**Records contained in a dataset:**
━━━━━━━━

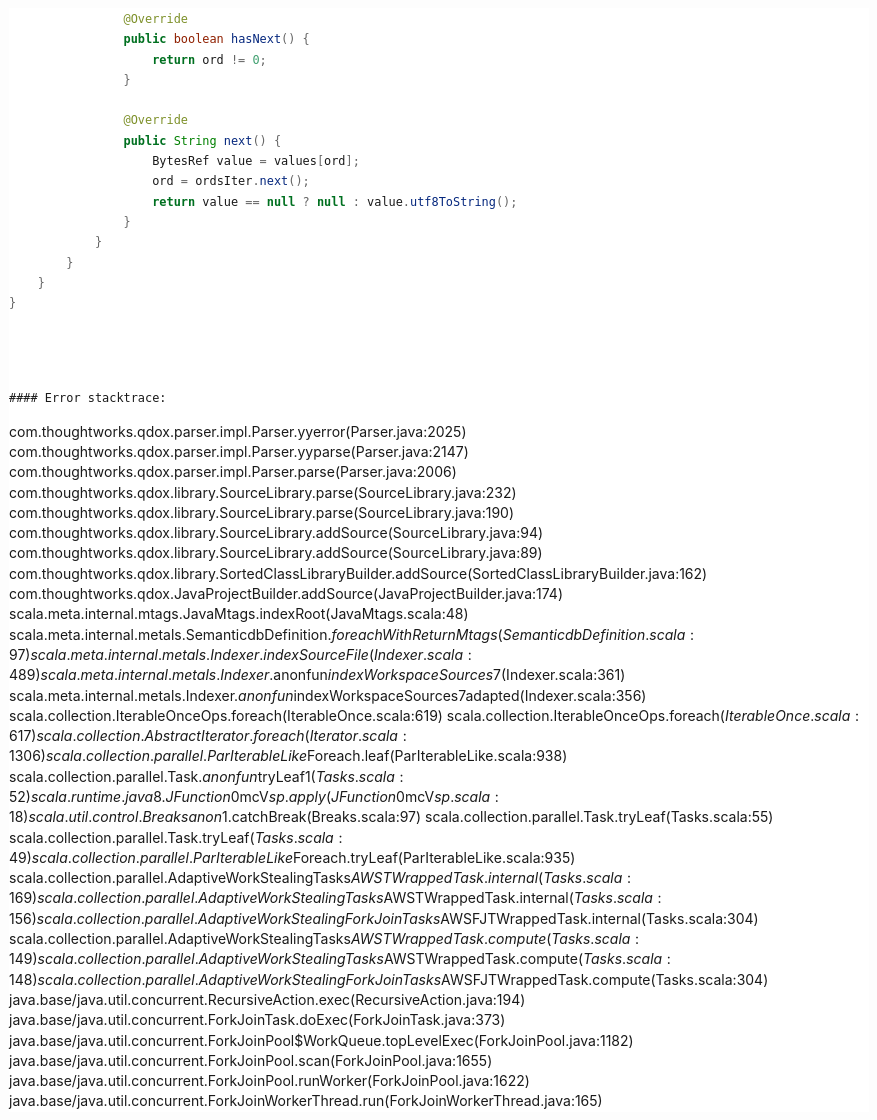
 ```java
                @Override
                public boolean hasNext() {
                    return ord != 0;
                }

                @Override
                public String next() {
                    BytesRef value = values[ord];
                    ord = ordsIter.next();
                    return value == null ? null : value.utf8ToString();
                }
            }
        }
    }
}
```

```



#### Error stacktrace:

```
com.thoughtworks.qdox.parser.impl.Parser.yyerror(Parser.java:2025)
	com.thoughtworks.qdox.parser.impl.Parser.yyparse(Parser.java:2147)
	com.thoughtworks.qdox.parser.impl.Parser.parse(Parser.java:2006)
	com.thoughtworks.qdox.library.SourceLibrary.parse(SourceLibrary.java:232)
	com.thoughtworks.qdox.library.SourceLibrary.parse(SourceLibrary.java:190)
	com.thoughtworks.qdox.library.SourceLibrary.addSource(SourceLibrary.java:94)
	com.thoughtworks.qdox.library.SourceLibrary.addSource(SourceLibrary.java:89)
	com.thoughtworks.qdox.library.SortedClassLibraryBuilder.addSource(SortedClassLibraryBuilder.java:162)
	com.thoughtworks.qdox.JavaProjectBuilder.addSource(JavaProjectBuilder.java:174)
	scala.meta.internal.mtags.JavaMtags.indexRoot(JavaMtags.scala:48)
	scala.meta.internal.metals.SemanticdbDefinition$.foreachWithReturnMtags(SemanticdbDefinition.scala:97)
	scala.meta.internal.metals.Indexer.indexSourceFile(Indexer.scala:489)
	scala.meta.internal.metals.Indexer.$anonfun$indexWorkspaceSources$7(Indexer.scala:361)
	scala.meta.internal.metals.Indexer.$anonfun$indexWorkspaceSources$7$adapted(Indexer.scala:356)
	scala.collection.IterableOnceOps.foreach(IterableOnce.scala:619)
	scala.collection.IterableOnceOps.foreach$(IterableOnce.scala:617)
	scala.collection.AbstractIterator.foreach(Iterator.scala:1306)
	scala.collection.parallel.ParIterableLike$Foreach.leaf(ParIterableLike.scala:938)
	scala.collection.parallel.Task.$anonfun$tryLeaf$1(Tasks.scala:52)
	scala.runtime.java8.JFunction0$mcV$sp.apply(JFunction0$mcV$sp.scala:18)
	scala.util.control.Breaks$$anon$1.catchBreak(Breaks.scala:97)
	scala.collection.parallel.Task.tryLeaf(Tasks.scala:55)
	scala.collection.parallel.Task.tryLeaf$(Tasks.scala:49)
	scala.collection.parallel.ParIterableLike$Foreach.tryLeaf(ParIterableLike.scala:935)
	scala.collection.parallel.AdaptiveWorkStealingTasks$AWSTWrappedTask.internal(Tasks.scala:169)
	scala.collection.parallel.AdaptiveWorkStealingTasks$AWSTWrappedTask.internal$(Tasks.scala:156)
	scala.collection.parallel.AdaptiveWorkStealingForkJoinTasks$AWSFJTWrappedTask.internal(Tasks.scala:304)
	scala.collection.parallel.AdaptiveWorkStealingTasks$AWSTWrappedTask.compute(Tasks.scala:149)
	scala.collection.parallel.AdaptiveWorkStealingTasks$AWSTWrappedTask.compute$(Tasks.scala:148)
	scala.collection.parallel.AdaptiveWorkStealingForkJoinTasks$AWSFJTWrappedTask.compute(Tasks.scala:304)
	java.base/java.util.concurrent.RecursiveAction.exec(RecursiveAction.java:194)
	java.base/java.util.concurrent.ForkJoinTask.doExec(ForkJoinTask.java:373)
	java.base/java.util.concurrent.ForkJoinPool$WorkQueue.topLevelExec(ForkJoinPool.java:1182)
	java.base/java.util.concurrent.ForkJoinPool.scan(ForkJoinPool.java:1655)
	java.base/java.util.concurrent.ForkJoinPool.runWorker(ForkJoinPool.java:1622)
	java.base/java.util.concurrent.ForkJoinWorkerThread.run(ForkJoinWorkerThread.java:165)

━━━━━━━━

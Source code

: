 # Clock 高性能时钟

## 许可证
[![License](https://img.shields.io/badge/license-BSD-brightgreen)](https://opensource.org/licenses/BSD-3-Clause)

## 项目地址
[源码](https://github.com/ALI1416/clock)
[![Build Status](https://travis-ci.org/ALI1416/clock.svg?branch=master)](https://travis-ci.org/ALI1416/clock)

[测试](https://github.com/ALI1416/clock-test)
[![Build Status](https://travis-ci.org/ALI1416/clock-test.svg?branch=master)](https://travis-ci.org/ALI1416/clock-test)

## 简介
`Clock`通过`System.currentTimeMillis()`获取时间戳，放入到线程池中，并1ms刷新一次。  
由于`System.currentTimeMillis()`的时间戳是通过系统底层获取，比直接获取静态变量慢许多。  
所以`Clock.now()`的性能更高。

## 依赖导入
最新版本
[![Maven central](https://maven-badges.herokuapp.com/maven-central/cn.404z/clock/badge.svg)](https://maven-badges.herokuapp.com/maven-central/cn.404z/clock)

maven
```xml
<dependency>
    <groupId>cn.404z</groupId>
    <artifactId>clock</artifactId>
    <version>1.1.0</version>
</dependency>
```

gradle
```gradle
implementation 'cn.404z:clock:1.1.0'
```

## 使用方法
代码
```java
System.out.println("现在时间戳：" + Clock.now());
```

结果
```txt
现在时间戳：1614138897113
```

━━━━━━━━

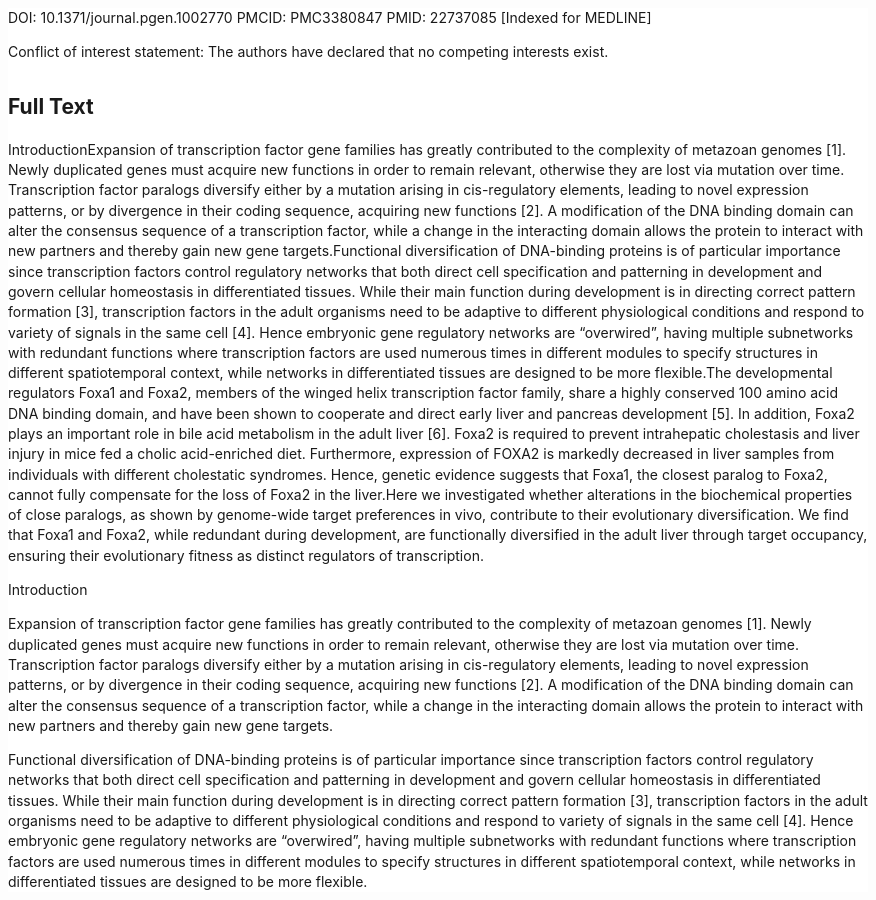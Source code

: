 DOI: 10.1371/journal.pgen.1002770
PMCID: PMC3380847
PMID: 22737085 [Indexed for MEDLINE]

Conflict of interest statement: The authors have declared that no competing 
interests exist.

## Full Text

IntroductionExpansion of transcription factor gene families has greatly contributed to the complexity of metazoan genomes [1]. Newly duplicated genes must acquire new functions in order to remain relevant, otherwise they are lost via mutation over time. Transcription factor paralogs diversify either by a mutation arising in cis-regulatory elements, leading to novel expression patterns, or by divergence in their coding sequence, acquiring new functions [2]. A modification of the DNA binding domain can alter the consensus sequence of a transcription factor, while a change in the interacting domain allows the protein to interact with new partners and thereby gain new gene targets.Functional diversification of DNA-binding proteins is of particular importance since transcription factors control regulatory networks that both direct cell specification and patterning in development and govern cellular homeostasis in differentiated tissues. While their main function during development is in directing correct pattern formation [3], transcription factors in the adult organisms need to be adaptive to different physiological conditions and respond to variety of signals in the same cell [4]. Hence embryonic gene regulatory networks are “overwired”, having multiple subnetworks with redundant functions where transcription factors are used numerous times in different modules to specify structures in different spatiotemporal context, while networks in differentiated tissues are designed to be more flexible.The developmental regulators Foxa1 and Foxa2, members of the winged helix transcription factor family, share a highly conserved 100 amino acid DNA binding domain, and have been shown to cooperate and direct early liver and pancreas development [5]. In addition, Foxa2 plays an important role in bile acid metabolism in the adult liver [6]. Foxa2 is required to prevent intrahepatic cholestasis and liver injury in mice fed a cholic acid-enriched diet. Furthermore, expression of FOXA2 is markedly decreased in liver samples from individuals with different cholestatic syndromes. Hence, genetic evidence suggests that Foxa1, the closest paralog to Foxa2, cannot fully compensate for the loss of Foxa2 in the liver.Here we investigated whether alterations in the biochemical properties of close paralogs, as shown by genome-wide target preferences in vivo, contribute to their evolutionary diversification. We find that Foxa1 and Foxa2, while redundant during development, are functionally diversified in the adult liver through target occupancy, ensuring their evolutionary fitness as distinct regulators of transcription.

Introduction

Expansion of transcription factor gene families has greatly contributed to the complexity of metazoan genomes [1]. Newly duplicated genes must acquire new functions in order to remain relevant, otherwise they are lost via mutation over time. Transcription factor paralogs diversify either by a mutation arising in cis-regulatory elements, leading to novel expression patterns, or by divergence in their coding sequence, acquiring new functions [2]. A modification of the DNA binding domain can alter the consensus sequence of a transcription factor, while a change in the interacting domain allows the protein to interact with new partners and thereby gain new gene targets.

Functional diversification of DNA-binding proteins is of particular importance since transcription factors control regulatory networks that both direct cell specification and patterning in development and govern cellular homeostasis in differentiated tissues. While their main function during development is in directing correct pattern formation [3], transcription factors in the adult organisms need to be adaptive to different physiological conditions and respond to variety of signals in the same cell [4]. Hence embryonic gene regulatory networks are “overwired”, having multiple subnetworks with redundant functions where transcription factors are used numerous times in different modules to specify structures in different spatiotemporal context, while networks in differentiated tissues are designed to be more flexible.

━━━━━━━━

**Brief:** Which lines in the data above hold the string "IterableOnce"? Return each of them.

**Written response:**
	scala.collection.IterableOnceOps.foreach(IterableOnce.scala:619)
	scala.collection.IterableOnceOps.foreach$(IterableOnce.scala:617)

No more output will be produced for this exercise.